"Hit and Run" is such a page-turner that it seems petty to quibble about the subtitle co-authors Nancy Griffin and Kim Masters chose for it: "How Jon Peters and Peter Guber Took Sony for a Ride in Hollywood."
It's not that the book doesn't deliver what the subtitle promises; it does, with the satisfying jolt of a front-end collision. It's that the story the authors tell in their efficient, journalistic prose is larger than Guber and Peters. It's about what Guber correctly called "the perception of power" and what happens when the only goal of power is laughing all the way to the bank.
Greed, it turns out, knows neither limit nor nationality. As Griffin and Masters turn over the rocks one by one to reveal what crawls beneath, it's like a tour of the reptile tank at feeding time. You start hoping everybody will get what he or she deserves, but by the end your eyes roll heavenward, not in disbelief, but because golden parachutes blot out the rising sun. You want to man an anti-aircraft gun.
Is this fair? Is this nice? Maybe not, but it's juicy as all get-out and persuasive to boot. Most of the big narrative events in "Hit and Run" are well-known. First was Sony's $4.7-billion purchase (including debt assumption) of Columbia Pictures Entertainment, which included TriStar. Then there was the $200-million buyout of Guber-Peters Entertainment, such a money-drainer that one astonished and grateful stockholder was heard to exclaim, "Those people at Sony have to be the dumbest bastards that ever lived!" Finally, and most entertainingly, Steve Ross, head of Time-Warner, forced Sony to pony up another billion or so in cash and real estate so Warner could set Guber and Peters free and unload them on Sony. "Pearl Harbor Revenged," one wag called it. Within five years Sony declared a loss of an additional $3.2 billion.

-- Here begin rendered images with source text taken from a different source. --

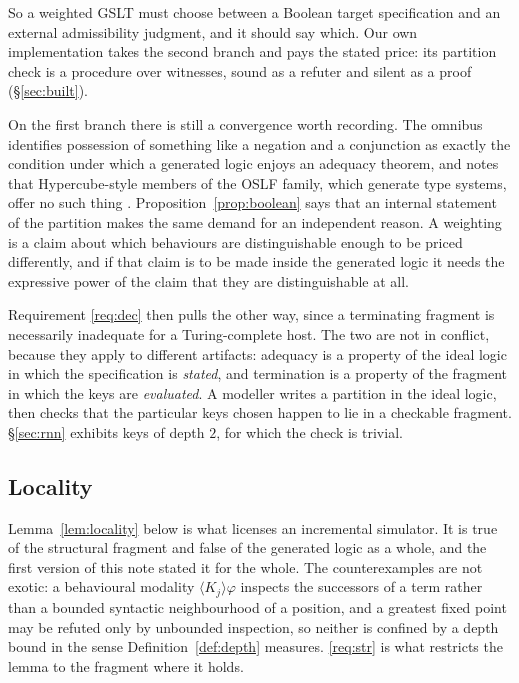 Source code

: \documentclass[11pt,a4paper]{article}
\theoremstyle{plain}
\theoremstyle{definition}
\theoremstyle{remark}
\begin{document}
So a weighted GSLT must choose between a Boolean target specification and an external admissibility
judgment, and it should say which. Our own implementation takes the second branch and pays the stated
price: its partition check is a procedure over witnesses, sound as a refuter and silent as a proof
(\S\ref{sec:built}).

On the first branch there is still a convergence worth recording. The omnibus identifies possession
of something like a negation and a conjunction as exactly the condition under which a generated logic
enjoys an adequacy theorem, and notes that Hypercube-style members of the OSLF family, which generate
type systems, offer no such thing \cite{omnibus}. Proposition~\ref{prop:boolean} says that an
internal statement of the partition makes the same demand for an independent reason. A weighting is a
claim about which behaviours are distinguishable enough to be priced differently, and if that claim
is to be made inside the generated logic it needs the expressive power of the claim that they are
distinguishable at all.

Requirement \ref{req:dec} then pulls the other way, since a terminating fragment is necessarily
inadequate for a Turing-complete host. The two are not in conflict, because they apply to different
artifacts: adequacy is a property of the ideal logic in which the specification is \emph{stated},
and termination is a property of the fragment in which the keys are \emph{evaluated}. A modeller
writes a partition in the ideal logic, then checks that the particular keys chosen happen to lie in
a checkable fragment. \S\ref{sec:rnn} exhibits keys of depth $2$, for which the check is trivial.

\subsection{Locality}
\label{sec:locality}

Lemma~\ref{lem:locality} below is what licenses an incremental simulator. It is true of the
structural fragment and false of the generated logic as a whole, and the first version of this note
stated it for the whole. The counterexamples are not exotic: a behavioural modality
$\langle K_j\rangle\varphi$ inspects the successors of a term rather than a bounded syntactic
neighbourhood of a position, and a greatest fixed point may be refuted only by unbounded inspection,
so neither is confined by a depth bound in the sense Definition~\ref{def:depth} measures.
\ref{req:str} is what restricts the lemma to the fragment where it holds.
\end{document}
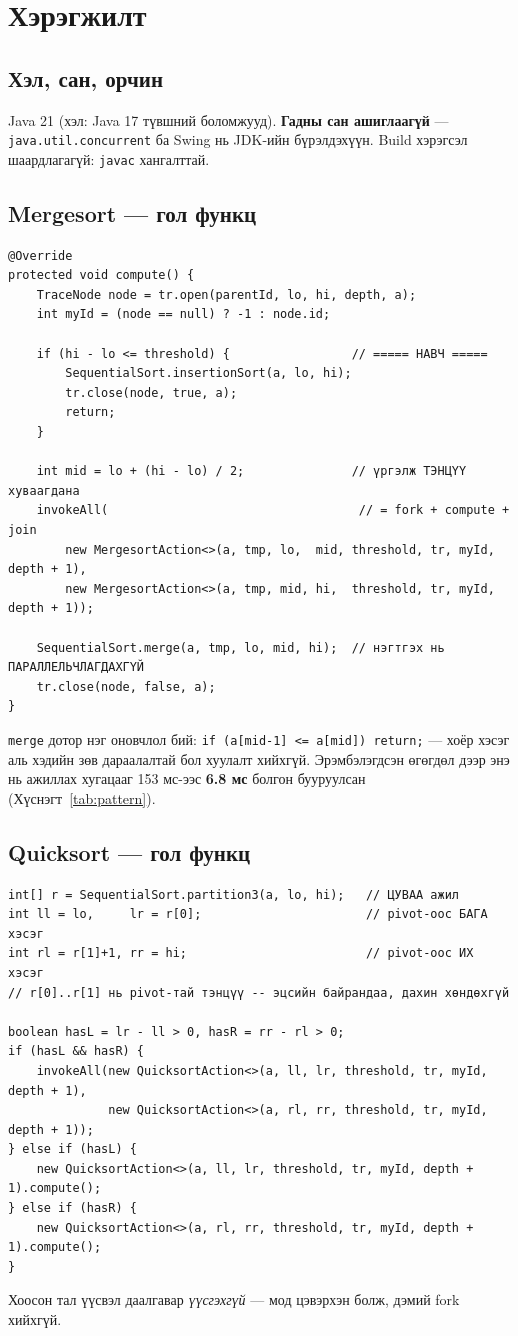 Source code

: \documentclass[11pt,a4paper]{article}
\begin{document}
\section{Хэрэгжилт}

\subsection{Хэл, сан, орчин}
Java 21 (хэл: Java 17 түвшний боломжууд). \textbf{Гадны сан ашиглаагүй} ---
\texttt{java.util.concurrent} ба Swing нь JDK-ийн бүрэлдэхүүн. Build хэрэгсэл
шаардлагагүй: \texttt{javac} хангалттай.

\subsection{Mergesort --- гол функц}
\begin{lstlisting}
@Override
protected void compute() {
    TraceNode node = tr.open(parentId, lo, hi, depth, a);
    int myId = (node == null) ? -1 : node.id;

    if (hi - lo <= threshold) {                 // ===== НАВЧ =====
        SequentialSort.insertionSort(a, lo, hi);
        tr.close(node, true, a);
        return;
    }

    int mid = lo + (hi - lo) / 2;               // үргэлж ТЭНЦҮҮ хуваагдана
    invokeAll(                                   // = fork + compute + join
        new MergesortAction<>(a, tmp, lo,  mid, threshold, tr, myId, depth + 1),
        new MergesortAction<>(a, tmp, mid, hi,  threshold, tr, myId, depth + 1));

    SequentialSort.merge(a, tmp, lo, mid, hi);  // нэгтгэх нь ПАРАЛЛЕЛЬЧЛАГДАХГҮЙ
    tr.close(node, false, a);
}
\end{lstlisting}

\texttt{merge} дотор нэг оновчлол бий: \texttt{if (a[mid-1] <= a[mid]) return;}
--- хоёр хэсэг аль хэдийн зөв дараалалтай бол хуулалт хийхгүй. Эрэмбэлэгдсэн
өгөгдөл дээр энэ нь ажиллах хугацааг 153 мс-ээс \textbf{6.8 мс} болгон бууруулсан
(Хүснэгт~\ref{tab:pattern}).

\subsection{Quicksort --- гол функц}
\begin{lstlisting}
int[] r = SequentialSort.partition3(a, lo, hi);   // ЦУВАА ажил
int ll = lo,     lr = r[0];                       // pivot-оос БАГА хэсэг
int rl = r[1]+1, rr = hi;                         // pivot-оос ИХ хэсэг
// r[0]..r[1] нь pivot-тай тэнцүү -- эцсийн байрандаа, дахин хөндөхгүй

boolean hasL = lr - ll > 0, hasR = rr - rl > 0;
if (hasL && hasR) {
    invokeAll(new QuicksortAction<>(a, ll, lr, threshold, tr, myId, depth + 1),
              new QuicksortAction<>(a, rl, rr, threshold, tr, myId, depth + 1));
} else if (hasL) {
    new QuicksortAction<>(a, ll, lr, threshold, tr, myId, depth + 1).compute();
} else if (hasR) {
    new QuicksortAction<>(a, rl, rr, threshold, tr, myId, depth + 1).compute();
}
\end{lstlisting}
Хоосон тал үүсвэл даалгавар \emph{үүсгэхгүй} --- мод цэвэрхэн болж, дэмий
fork хийхгүй.
\end{document}
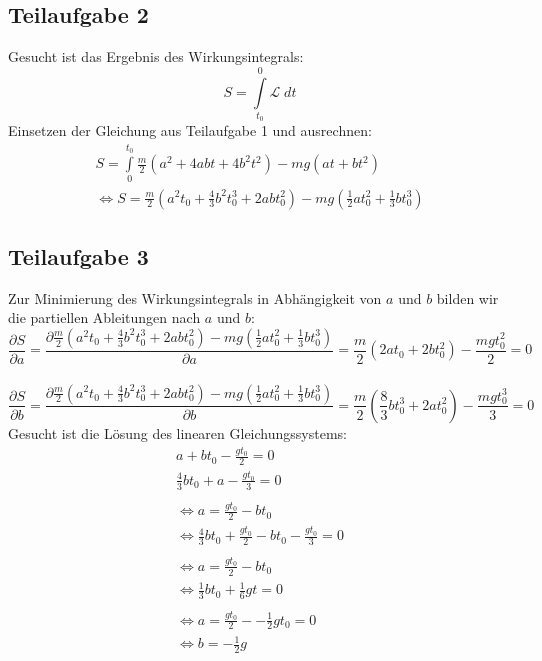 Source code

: \documentclass[a4paper,german,12pt,smallheadings]{scrartcl}
\begin{document}
\subsection*{Teilaufgabe 2}
Gesucht ist das Ergebnis des Wirkungsintegrals:
\begin{equation}
S=\int\limits_{t_0}^{0} \mathcal{L} \; dt
\end{equation}
Einsetzen der Gleichung aus Teilaufgabe 1 und ausrechnen:
\begin{align*}
S=\int\limits_{0}^{t_0} \frac{m}{2} \left(a^2+4abt+4b^2t^2\right) - mg\left(at+bt^2\right)\\
\Leftrightarrow S=\frac{m}{2} \left(a^2t_0+\frac{4}{3}b^2t_0^3+2abt_0^2\right)-mg\left(\frac{1}{2} at_0^2+ \frac{1}{3} bt_0^3\right)
\end{align*}
\subsection*{Teilaufgabe 3}
Zur Minimierung des Wirkungsintegrals in Abhängigkeit von $a$ und $b$ bilden wir die partiellen Ableitungen nach $a$ und $b$:
\begin{equation}
\frac{\partial S}{\partial a}=\frac{\partial \frac{m}{2} \left(a^2t_0+\frac{4}{3}b^2t_0^3+2abt_0^2\right)-mg\left(\frac{1}{2} at_0^2+ \frac{1}{3} bt_0^3\right)}{\partial a}=\frac{m}{2}\left(2at_0+2bt_0^2\right)-\frac{mgt_0^2}{2}=0
\end{equation}
\\
\begin{equation}
\frac{\partial S}{\partial b}=\frac{\partial \frac{m}{2} \left(a^2t_0+\frac{4}{3}b^2t_0^3+2abt_0^2\right)-mg\left(\frac{1}{2} at_0^2+ \frac{1}{3} bt_0^3\right)}{\partial b}=\frac{m}{2}\left(\frac{8}{3}bt_0^3+2at_0^2\right)-\frac{mgt_0^3}{3}=0
\end{equation}
Gesucht ist die Lösung des linearen Gleichungssystems:
\begin{align*}
a+bt_0-\frac{gt_0}{2}=0\\
\frac{4}{3}bt_0+a-\frac{gt_0}{3}=0\\
\\
\Leftrightarrow a=\frac{gt_0}{2}-bt_0\\
\Leftrightarrow \frac{4}{3}bt_0+\frac{gt_0}{2}-bt_0-\frac{gt_0}{3}=0\\
\\
\Leftrightarrow a=\frac{gt_0}{2}-bt_0\\
\Leftrightarrow \frac{1}{3}bt_0+\frac{1}{6}gt=0\\
\\
\Leftrightarrow a=\frac{gt_0}{2}--\frac{1}{2}gt_0=0\\
\Leftrightarrow b=-\frac{1}{2}g\\
\\
\end{align*}
\end{document}
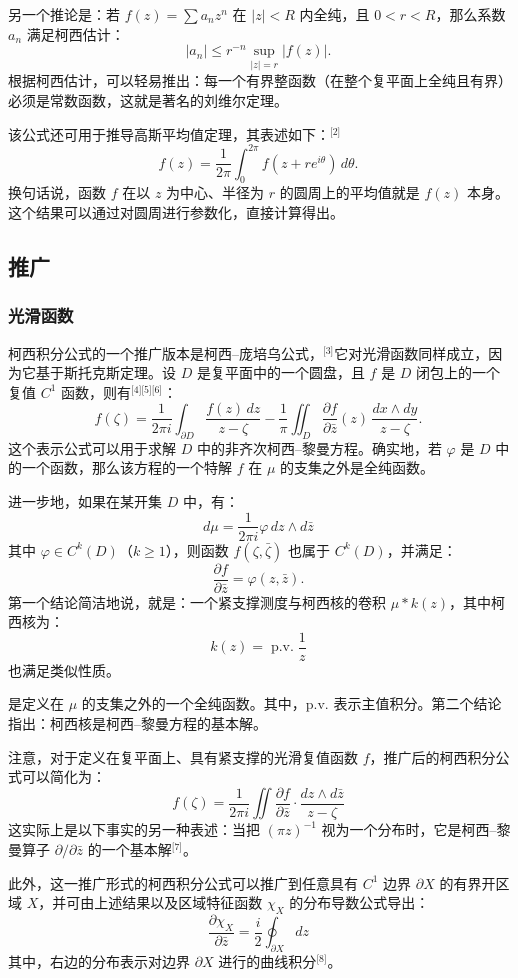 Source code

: 另一个推论是：若 $f(z) = \sum a_n z^n$ 在 $|z| < R$ 内全纯，且 $0 < r < R$，那么系数 $a_n$ 满足柯西估计：
$$
|a_n| \leq r^{-n} \sup_{|z|=r} |f(z)|.~
$$
根据柯西估计，可以轻易推出：每一个有界整函数（在整个复平面上全纯且有界）必须是常数函数，这就是著名的刘维尔定理。

该公式还可用于推导高斯平均值定理，其表述如下：\(^\text{[2]}\)
$$
f(z) = \frac{1}{2\pi} \int_0^{2\pi} f(z + re^{i\theta})\, d\theta.~
$$
换句话说，函数 $f$ 在以 $z$ 为中心、半径为 $r$ 的圆周上的平均值就是 $f(z)$ 本身。这个结果可以通过对圆周进行参数化，直接计算得出。
\subsection{推广}
\subsubsection{光滑函数}
柯西积分公式的一个推广版本是柯西–庞培乌公式，\(^\text{[3]}\)它对光滑函数同样成立，因为它基于斯托克斯定理。设 $D$ 是复平面中的一个圆盘，且 $f$ 是 $D$ 闭包上的一个复值 $C^1$ 函数，则有\(^\text{[4][5][6]}\)：
$$
f(\zeta) = \frac{1}{2\pi i} \int_{\partial D} \frac{f(z)\,dz}{z - \zeta} - \frac{1}{\pi} \iint_D \frac{\partial f}{\partial \bar{z}}(z)\,\frac{dx \wedge dy}{z - \zeta}.~
$$
这个表示公式可以用于求解 $D$ 中的非齐次柯西–黎曼方程。确实地，若 $\varphi$ 是 $D$ 中的一个函数，那么该方程的一个特解 $f$ 在 $\mu$ 的支集之外是全纯函数。

进一步地，如果在某开集 $D$ 中，有：
$$
d\mu = \frac{1}{2\pi i} \varphi\, dz \wedge d\bar{z}~
$$
其中 $\varphi \in C^k(D)$（$k \geq 1$），则函数 $f(\zeta, \bar{\zeta})$ 也属于 $C^k(D)$，并满足：
$$
\frac{\partial f}{\partial \bar{z}} = \varphi(z, \bar{z}).~
$$
第一个结论简洁地说，就是：一个紧支撑测度与柯西核的卷积 $\mu * k(z)$，其中柯西核为：
$$
k(z) = \operatorname{p.v.} \frac{1}{z}~
$$
也满足类似性质。

是定义在 $\mu$ 的支集之外的一个全纯函数。其中，p.v. 表示主值积分。第二个结论指出：柯西核是柯西–黎曼方程的基本解。

注意，对于定义在复平面上、具有紧支撑的光滑复值函数 $f$，推广后的柯西积分公式可以简化为：
$$
f(\zeta) = \frac{1}{2\pi i} \iint \frac{\partial f}{\partial \bar{z}} \cdot \frac{dz \wedge d\bar{z}}{z - \zeta}~
$$
这实际上是以下事实的另一种表述：当把 $(\pi z)^{-1}$ 视为一个分布时，它是柯西–黎曼算子 $\partial / \partial \bar{z}$ 的一个基本解\(^\text{[7]}\)。

此外，这一推广形式的柯西积分公式可以推广到任意具有 $C^1$ 边界 $\partial X$ 的有界开区域 $X$，并可由上述结果以及区域特征函数 $\chi_X$ 的分布导数公式导出：
$$
\frac{\partial \chi_X}{\partial \bar{z}} = \frac{i}{2} \oint_{\partial X} dz~
$$
其中，右边的分布表示对边界 $\partial X$ 进行的曲线积分\(^\text{[8]}\)。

The authors are smart, no-nonsense journalists (Griffin was West Coast editor of Premiere magazine and Masters was with the Washington Post). They have written a book about victims on both sides of the Pacific, and a colorful cast of accomplices who helped subject Sony to what one studio head called "the most public screwing in the history of the movie business."
Griffin and Masters intelligently assess Sony's motivations in acquiring Columbia as a software supplier for its electronics hardware business. "Synergy" was the buzzword in Tokyo and was supposed to remove the sting of humiliation and losses Sony had suffered in its failure to make Betamax the world-standard video recorder format. With a software component to drive Betamax, all that might have gone differently, they thought.
Sony even showed some wisdom in deciding that its American studio acquisition should stay in American hands. The problem was that, through Sony's earlier purchase of CBS Records, the hands they were in belonged to Walter Yetnikoff, the New York music mogul who was, according to Griffin and Masters, "staggering toward collapse from substance abuse." Yetnikoff got detox and rehab; Sony got Guber and Peters.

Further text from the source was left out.